Everybody has something to say about the economy, the downturn, and who is at fault. And there are a ton of ideas for how to fix everything.
But fundamentally, somewhere along the line, we’re going to have to make the turn from our 1950s mentality to a sleeker, more sophisticated future. Using television metaphors, we need to move from “Leave it to Beaver” and start becoming “Star Trek.”
For years, Congress was cowed by the auto industry to NOT make regulations on fuel standards. One has to wonder if the Big Three (Big Two?) wouldn’t be in a better position now if they’d been pushed to be better a decade ago.
Some are crying about spending too much on education. Because, surely, all those great cuts in education, the denigration of learning as “elitism”, that came during the Reagan Era have put us in such good stead 20 years later, when all those kids are out of school now. What does it say when after 8 years this past president still has 27% of the populace ardently supporting him? It says that 27% of the American populace is straight up ignorant, unable to deal with rational thought, overpowered by faith as opposed to fact.
We hear “Drill here, Drill now!” That’s catchy. Republicans have always been good with words, turning a phrase, ‘making’ the situation. Which is fine if you have faith, but doesn’t work if you review the facts of how much there really is down there to drill, now or later.

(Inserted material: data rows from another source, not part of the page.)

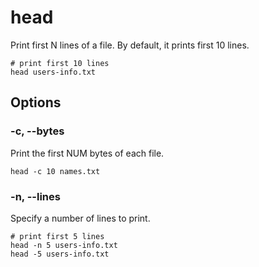 # head

Print first N lines of a file. By default, it prints first 10 lines.

```shell
# print first 10 lines
head users-info.txt
```

## Options

### -c, --bytes

Print the first NUM bytes of each file.

```shell
head -c 10 names.txt
```

### -n, --lines

Specify a number of lines to print.

```shell
# print first 5 lines
head -n 5 users-info.txt
head -5 users-info.txt
```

To enhance our stature in the world economy (we left isolationism along the side of the road a loooong time ago), we need to start making things the world wants again, not just running up our credit cards buying Hannah Montana dolls made in China. What the world needs are technologies that simultaneously solve our energy and environmental problems. By creating those, we can solve our financial problems and maybe, just maybe, start paying down our debt for future generations.
How do we come up with those technologies? Oh, right. Education! It’s hard to make the next electric car if you don’t start understanding currents and electrical theory early on. Not just at college. Earlier. Not high school, earlier.
Because the sad fact of it is, we may not be done with this downslide. It may take another generation to get our society truly moving in the right direction.
So … let’s give them the tools, the foundation, the philosophy and idealism to do what needs to be done when they get there. Because I hate to be the one to break it to all the Baby Boomers out there: Wally and the Beav are going to live forever on celluloid, but all of you guys are eventually going to die. So stop driving this thing like it’s never going to run out of gas, will never need a new transmission, and will never be any better than it was when you were a kid.